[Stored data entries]
==============================
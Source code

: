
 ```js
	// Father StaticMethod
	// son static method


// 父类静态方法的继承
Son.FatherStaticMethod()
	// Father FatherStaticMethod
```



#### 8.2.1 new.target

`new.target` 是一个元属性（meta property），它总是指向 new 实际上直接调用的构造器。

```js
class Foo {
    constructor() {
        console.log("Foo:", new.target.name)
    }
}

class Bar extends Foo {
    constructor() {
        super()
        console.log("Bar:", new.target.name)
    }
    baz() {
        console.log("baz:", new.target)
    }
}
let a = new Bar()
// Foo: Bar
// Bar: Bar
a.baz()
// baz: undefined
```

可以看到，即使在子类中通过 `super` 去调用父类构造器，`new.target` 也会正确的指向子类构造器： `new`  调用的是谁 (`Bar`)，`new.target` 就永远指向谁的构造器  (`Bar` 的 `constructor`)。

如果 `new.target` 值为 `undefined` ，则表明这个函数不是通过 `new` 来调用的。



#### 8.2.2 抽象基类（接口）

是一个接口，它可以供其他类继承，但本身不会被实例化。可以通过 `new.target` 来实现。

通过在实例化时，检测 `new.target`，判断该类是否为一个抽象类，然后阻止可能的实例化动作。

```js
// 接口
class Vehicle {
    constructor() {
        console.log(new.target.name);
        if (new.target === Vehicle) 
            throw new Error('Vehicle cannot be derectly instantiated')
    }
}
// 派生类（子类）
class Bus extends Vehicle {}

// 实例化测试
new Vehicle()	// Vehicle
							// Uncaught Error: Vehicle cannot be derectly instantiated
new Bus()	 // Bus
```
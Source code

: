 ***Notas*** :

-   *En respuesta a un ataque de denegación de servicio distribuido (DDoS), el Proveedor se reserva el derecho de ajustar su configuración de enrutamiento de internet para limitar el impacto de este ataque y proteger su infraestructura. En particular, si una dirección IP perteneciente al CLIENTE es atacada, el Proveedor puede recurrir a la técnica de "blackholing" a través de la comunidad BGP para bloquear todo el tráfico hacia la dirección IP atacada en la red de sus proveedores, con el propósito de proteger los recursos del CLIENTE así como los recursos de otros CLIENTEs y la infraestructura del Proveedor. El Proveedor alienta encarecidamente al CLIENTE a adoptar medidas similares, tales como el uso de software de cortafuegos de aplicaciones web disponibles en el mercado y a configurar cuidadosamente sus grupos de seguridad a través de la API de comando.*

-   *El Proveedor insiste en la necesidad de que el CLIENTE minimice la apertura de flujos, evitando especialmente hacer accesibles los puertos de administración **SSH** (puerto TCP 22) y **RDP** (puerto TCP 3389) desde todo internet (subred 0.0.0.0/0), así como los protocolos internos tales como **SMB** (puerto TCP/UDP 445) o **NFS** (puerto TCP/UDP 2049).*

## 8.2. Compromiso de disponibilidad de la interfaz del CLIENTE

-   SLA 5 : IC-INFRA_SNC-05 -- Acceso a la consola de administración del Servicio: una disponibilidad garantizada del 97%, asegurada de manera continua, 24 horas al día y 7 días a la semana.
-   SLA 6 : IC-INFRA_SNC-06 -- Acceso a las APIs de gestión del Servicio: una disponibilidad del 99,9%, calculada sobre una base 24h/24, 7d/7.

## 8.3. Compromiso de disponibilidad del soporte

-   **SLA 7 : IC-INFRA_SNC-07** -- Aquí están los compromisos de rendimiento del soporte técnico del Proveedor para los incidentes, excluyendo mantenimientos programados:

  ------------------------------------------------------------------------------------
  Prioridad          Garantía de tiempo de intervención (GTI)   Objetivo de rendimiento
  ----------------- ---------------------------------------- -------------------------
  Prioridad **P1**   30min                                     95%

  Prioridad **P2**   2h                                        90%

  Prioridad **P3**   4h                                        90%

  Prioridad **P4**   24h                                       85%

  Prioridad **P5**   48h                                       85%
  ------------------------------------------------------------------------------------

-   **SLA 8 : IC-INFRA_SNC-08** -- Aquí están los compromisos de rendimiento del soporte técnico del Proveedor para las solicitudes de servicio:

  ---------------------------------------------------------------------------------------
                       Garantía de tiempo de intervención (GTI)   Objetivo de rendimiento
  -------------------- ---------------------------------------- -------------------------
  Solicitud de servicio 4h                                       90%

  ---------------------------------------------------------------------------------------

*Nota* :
==============================
Task requirements
Note every line of the records that holds the word "extends", and copy it.

Written response
class Bar extends Foo {
class Bus extends Vehicle {}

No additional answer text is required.